Tuesday, September 21, 2010

Transparent Moment--Gender Envy

This post has received a lot of traffic and I want to make sure you know that I've moved my writing to www.gretacheney.com  I hope you'll follow me there as well as on Facebook

Long-ing (noun): a prolonged, persistent yearning or unfulfilled desire or need, especially one that cannot be fulfilled.

This is not something I am proud of. However, I feel it's one of those unspoken things of motherhood. Therefore, I am willing to be transparent for a moment and share my heart. The reason this is often unspoken?  Because there are so many women that struggle to have a baby...any baby. There are so many people that say "just be happy you have 2 healthy kids." Truth be told, I am grateful I have 2 happy kids, I love both of my boys equally, with all my heart. But why do I always feel I need to apologize for wanting a girl?

When my husband and I found out I was pregnant the first time we didn't care what gender the baby was. We found out early that it was a he? Ecstatic.

With our second, I, along with everyone else, assumed it would be a girl. I was from a family of girl, boy. My husband was from a family of boy, girl, boy. Almost everyone around me was having one of each. But, deep down though I knew it was he. I was torn. I was so excited to have another baby but was longing to have a girl to add to our family. I knew it was God's blessing. I knew He had already picked out his perfect name. Because of the post-partum I experienced after the birth of our first son I wanted to confirm the gender at the 20 week appointment so I wouldn't have all those emotions after birth. I wanted to be excited on the birth day. The second we left ultrasound the calls started. "Are you disappointed? Are you sad?"   Choking. Back. Tears.   My answer? "Oh no, of course not, I'm thrilled!" Why did I feel I needed to lie? Guilt. For all the reasons I listed above I felt terrible that I was disappointed that we were having a boy. We were having a healthy child...praise God! We were having a child...praise God! Was I going to love this child? Of course. Was he going to be perfect in his creator's eyes? Of course. Was he who God planned and ordained for me and our family? Yes, absolutely. They are both perfect, wonderful, joyful, and amazing. I wouldn't trade either of them.

But it doesn't change the fact that when I see little girl clothes in the store, my heart aches. When I hear about a friend that gets pregnant with a baby girl or especially with one of each gender, I feel a twinge (read:  deep) of jealousy. When I hold a baby girl in my arms every ounce of my being longs for one. There are times when I look at a mom and her daughter and tears well up in my eyes. I ache for tea parties, pink dresses and frills, dolls, dress up, and ponies. I want to see a little daddy's girl and I ache for the mother-daughter moments I remember from my childhood. It took several weeks for me to adjust to the fact that I was having another boy. And even now, yes, even now, I am known to quietly (or not) burst in to tears realizing I won't have those special mother-daughter moments. My heart still aches when I hold a little girl.

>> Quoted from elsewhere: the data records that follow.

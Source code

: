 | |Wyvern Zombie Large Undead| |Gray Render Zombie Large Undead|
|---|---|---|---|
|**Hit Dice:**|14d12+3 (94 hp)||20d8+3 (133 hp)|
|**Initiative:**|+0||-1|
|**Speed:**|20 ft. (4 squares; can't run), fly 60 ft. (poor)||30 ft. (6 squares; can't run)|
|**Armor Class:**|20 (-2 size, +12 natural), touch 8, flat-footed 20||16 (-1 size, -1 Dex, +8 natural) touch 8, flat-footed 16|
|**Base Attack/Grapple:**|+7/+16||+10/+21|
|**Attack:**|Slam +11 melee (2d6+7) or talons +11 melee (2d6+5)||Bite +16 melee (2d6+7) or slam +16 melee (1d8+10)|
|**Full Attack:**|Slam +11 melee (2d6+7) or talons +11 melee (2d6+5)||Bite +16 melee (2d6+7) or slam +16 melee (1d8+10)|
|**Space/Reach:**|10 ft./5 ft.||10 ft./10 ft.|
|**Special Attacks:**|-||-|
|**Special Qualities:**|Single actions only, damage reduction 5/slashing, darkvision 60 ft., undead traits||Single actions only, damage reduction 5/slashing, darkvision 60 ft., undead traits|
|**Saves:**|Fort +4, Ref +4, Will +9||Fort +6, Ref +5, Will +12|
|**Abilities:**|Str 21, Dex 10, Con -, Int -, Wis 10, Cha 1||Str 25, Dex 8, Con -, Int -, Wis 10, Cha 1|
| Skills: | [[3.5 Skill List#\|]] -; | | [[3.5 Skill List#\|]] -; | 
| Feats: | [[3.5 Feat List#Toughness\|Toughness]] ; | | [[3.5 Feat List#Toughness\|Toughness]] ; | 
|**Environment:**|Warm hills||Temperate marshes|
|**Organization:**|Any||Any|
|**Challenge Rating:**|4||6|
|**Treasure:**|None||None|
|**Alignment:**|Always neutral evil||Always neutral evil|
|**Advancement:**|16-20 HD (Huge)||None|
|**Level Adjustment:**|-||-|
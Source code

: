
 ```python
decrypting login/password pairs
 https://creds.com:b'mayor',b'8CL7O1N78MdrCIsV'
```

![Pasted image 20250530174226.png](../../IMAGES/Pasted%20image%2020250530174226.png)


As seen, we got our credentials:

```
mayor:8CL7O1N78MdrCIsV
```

Our culture has bread in us that the perfect family is 2 parents, one daughter, and one son. The perfect 4.5 person family (make sure to add the dog in there too!). When I was pregnant with our second son, before finding out what we were having, I was told "I bet you're pregnant with a girl." Why, I asked. "Because then you'd be the perfect all-american family. You'd have your son, your daughter, your husband, your dog." Now I know where the guilt comes from; this underlying vision of the perfect family. In reality is my family any less perfect since we had 2 boys? Absolutely not.

Everyone I dare share this with says "maybe your 3rd will be a girl." Or, they think I'll feel better when they say "oh, so and so just had their 3rd...they had 2 boys first and they just had a girl." Or, "just try again."

No. First of all, I hate that people think those with 2+ boys (or 2+ girls) that then get pregnant with their 3rd are trying for the opposite gender. Maybe they are, maybe they're not. Why can't people just have 3+ kids? I refuse (yes, this is the STUBBORN trait that my kids have inherited) to have another baby unless I am completely, 100 % ok with it being a boy.  If I have 3 kids I want it to be because we want to have 3 kids.

And if the girl never happens? First, don't ask my if I'm sad or disappointed, and well, let's be honest, even if a girl did happen, she would probably be such a tomboy that she would hate pink, bows and frills. Instead, she'd probably be out in the dirt (mud caked under her fingernails with her blue jeans on) with her brothers hunting for bugs (but what a cute little bug hunter she'd be).



Any other moms (or parents) out there that have ever felt gender envy whether you have all boys or all girls? How do you cope? Does the feeling ever go away?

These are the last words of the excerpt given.